South Carolina, a red state holdout on imposing draconian abortion bans, has now folded, with Gov. Henry McMaster expected to sign a six week ban that cleared the legislature this week. It was the second attempt, with the state Senate now overcoming the joint opposition of the body’s only five women who had blocked the measure once before. At six weeks, most women or girls won’t even know she’s pregnant, making the ban all but a total one.
In the aftermath of the U.S. Supreme Court’s disastrous Dobbs decision, as several so-called trigger bans went into effect immediately, women in affected states at least had the possibility of getting care in a neighboring state, prompting some states to take the shockingly undemocratic step of attempting to ban interstate travel for abortions. Last year, Senate Republicans shot down a federal bill that would have protected women who did so.
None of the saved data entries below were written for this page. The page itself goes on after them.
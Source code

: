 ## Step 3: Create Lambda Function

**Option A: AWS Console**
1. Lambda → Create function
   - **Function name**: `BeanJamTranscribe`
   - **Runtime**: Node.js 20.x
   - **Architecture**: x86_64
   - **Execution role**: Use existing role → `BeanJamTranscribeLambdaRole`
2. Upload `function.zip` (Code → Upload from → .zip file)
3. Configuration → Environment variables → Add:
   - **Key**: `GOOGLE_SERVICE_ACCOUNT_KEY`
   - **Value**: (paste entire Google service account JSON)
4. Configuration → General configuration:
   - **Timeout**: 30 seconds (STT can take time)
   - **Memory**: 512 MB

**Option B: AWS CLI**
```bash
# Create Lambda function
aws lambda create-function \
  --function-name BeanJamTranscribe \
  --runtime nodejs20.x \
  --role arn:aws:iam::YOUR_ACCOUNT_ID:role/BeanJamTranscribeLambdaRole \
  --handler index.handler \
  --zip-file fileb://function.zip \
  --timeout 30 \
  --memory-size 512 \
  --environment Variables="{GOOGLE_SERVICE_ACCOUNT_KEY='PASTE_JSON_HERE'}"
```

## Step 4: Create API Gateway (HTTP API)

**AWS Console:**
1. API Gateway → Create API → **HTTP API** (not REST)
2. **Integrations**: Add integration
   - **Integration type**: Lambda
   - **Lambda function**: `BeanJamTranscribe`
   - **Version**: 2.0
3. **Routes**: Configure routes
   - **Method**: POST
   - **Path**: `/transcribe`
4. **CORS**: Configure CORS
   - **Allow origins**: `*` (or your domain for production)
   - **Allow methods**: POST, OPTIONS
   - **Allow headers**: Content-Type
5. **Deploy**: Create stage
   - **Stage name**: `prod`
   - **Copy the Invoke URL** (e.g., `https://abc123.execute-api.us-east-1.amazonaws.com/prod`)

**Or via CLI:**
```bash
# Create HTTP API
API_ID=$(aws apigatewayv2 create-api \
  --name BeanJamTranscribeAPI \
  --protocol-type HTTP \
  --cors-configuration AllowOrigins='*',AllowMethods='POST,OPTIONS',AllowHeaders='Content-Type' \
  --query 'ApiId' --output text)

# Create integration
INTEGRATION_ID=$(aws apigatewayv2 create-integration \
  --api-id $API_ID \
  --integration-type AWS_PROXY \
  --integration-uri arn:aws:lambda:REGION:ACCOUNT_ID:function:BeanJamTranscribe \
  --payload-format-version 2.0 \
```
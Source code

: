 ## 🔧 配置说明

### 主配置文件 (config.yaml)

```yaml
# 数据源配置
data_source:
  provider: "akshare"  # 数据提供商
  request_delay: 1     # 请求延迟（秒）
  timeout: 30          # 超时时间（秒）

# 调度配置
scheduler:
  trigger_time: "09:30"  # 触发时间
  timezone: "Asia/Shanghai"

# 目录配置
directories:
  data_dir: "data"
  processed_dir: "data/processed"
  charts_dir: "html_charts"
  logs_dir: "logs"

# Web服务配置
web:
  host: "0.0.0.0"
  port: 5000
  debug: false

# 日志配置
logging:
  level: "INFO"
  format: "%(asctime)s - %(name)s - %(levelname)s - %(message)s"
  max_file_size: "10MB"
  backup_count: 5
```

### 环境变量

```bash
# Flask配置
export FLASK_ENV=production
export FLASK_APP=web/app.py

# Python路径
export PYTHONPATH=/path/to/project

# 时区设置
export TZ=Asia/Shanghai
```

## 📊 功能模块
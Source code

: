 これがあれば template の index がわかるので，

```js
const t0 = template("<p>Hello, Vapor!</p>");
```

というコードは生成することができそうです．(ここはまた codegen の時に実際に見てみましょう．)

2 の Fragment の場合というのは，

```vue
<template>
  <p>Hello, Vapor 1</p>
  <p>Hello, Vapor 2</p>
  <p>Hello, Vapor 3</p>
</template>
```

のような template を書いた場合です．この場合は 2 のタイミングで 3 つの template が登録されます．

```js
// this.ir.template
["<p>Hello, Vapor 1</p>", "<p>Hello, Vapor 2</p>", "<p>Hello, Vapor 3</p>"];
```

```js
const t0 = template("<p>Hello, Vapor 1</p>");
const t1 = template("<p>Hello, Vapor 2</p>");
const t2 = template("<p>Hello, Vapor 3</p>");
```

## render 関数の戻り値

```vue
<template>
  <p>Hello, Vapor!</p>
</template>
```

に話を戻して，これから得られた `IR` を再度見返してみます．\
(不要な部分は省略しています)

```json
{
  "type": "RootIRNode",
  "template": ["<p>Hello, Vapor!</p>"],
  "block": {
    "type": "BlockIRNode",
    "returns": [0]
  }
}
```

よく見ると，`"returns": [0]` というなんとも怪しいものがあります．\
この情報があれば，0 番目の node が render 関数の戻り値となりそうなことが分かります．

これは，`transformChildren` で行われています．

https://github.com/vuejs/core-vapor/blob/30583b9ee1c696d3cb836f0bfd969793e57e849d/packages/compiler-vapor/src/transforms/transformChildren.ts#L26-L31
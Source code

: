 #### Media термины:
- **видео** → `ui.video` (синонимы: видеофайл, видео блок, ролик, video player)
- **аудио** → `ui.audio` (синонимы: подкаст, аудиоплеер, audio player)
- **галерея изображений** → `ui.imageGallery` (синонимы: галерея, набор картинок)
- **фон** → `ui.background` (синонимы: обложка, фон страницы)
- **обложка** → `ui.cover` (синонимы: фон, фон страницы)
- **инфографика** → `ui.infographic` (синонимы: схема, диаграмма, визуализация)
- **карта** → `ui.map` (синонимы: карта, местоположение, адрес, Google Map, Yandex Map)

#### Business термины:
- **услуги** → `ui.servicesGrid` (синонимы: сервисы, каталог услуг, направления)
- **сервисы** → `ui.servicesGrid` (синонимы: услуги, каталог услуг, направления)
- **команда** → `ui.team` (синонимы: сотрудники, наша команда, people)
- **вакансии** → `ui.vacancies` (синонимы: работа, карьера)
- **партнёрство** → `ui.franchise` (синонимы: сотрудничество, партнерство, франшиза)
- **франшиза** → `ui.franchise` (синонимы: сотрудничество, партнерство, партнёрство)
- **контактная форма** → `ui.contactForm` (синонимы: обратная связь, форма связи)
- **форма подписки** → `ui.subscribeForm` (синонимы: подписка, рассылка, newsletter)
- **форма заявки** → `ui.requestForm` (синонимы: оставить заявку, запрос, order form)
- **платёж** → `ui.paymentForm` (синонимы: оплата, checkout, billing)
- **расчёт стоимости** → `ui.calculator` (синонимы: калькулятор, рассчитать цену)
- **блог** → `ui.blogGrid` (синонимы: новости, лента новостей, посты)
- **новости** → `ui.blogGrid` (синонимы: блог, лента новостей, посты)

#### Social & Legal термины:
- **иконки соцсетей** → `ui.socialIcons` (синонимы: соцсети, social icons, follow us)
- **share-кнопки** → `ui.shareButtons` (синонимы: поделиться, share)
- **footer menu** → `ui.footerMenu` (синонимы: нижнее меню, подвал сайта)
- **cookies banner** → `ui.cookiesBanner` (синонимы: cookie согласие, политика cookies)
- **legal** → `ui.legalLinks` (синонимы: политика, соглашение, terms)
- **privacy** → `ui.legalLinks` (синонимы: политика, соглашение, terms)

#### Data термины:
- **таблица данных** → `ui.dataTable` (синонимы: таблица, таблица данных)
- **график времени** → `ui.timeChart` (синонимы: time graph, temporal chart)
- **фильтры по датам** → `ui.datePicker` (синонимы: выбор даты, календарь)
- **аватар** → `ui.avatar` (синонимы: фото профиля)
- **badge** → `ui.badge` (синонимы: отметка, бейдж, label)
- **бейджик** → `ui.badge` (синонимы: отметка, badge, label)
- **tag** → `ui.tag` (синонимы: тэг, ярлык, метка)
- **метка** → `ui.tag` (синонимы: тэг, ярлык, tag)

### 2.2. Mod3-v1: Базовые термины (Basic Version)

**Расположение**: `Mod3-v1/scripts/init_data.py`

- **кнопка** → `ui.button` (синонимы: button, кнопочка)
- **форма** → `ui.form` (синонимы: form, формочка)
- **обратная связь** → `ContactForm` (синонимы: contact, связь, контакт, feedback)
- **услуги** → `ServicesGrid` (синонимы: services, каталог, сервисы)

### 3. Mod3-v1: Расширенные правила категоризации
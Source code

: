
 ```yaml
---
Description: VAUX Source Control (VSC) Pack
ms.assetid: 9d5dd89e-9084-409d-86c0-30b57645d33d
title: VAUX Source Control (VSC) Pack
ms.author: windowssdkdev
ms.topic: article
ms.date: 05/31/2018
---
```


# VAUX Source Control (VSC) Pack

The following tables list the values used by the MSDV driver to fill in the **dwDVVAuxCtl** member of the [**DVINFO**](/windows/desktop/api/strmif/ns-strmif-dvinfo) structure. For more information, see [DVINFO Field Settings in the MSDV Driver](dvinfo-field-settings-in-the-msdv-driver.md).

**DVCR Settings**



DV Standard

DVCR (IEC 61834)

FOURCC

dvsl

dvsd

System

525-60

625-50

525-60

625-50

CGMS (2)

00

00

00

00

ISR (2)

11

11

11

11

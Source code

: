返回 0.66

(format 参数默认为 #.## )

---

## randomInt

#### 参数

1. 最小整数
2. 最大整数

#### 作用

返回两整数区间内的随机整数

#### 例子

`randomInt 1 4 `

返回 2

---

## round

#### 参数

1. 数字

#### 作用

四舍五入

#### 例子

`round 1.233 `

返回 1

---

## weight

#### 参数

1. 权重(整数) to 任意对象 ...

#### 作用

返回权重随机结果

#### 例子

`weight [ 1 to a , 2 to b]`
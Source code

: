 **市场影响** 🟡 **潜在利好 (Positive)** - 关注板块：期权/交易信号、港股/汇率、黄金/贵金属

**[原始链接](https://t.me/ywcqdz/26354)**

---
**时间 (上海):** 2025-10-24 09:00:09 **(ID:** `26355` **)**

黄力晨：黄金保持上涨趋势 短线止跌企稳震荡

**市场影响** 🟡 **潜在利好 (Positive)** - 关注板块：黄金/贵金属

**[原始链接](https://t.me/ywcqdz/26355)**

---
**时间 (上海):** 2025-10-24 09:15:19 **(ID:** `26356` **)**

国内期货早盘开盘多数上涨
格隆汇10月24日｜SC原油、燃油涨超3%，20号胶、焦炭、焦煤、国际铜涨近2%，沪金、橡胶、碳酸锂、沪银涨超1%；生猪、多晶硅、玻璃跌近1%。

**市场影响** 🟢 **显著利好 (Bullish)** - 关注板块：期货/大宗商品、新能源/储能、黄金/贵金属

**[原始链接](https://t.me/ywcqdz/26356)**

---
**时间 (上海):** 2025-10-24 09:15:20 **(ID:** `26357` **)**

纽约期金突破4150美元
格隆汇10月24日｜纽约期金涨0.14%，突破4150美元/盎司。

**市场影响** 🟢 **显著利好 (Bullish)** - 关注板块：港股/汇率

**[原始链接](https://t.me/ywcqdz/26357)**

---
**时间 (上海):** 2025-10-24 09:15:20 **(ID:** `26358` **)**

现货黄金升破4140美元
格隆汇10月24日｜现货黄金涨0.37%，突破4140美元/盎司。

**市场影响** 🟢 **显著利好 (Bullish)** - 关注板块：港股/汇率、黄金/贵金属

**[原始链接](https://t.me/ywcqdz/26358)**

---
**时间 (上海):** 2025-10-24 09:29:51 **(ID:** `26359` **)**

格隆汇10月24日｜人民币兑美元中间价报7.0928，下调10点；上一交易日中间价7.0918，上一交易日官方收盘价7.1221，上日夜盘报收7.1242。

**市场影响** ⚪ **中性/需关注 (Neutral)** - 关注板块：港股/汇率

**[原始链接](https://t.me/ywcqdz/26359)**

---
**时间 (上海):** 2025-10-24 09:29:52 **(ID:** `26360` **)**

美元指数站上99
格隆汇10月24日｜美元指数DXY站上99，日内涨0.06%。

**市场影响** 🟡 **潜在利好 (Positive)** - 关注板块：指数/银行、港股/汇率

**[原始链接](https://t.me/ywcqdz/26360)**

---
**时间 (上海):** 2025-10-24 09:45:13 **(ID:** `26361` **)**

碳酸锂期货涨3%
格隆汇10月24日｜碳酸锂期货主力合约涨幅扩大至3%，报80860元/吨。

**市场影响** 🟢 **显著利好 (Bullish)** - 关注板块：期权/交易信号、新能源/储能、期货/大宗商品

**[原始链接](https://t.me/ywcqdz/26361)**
Yet even that paltry option is increasingly unreachable for women across a large swath of the country. With the enactment of restrictive measures in Florida and North Carolina, those in the South are running out of options unless they can spare the time and expense to travel much farther to receive what should be an accessible and uncontroversial medical procedure.
This, as has been stressed over and over by advocates, researchers, civil libertarians and others, will not stop abortions from happening. It will simply push women — including girls, whom anti-abortion zealots often claim to be protecting — to engage in much riskier illegal abortions that, unlike safe medication abortion and surgical procedures conducted in sterile, licensed facilities, carries significant risks to the patient’s health and safety.
Ultimately, it was always folly to rely on a decades-old, flimsy court precedent to ensure what should be a fundamental right. Congress should have codified the right to an abortion before the high court had the opportunity to knock the precedent down. That of course didn’t happen, but it’s better late than never.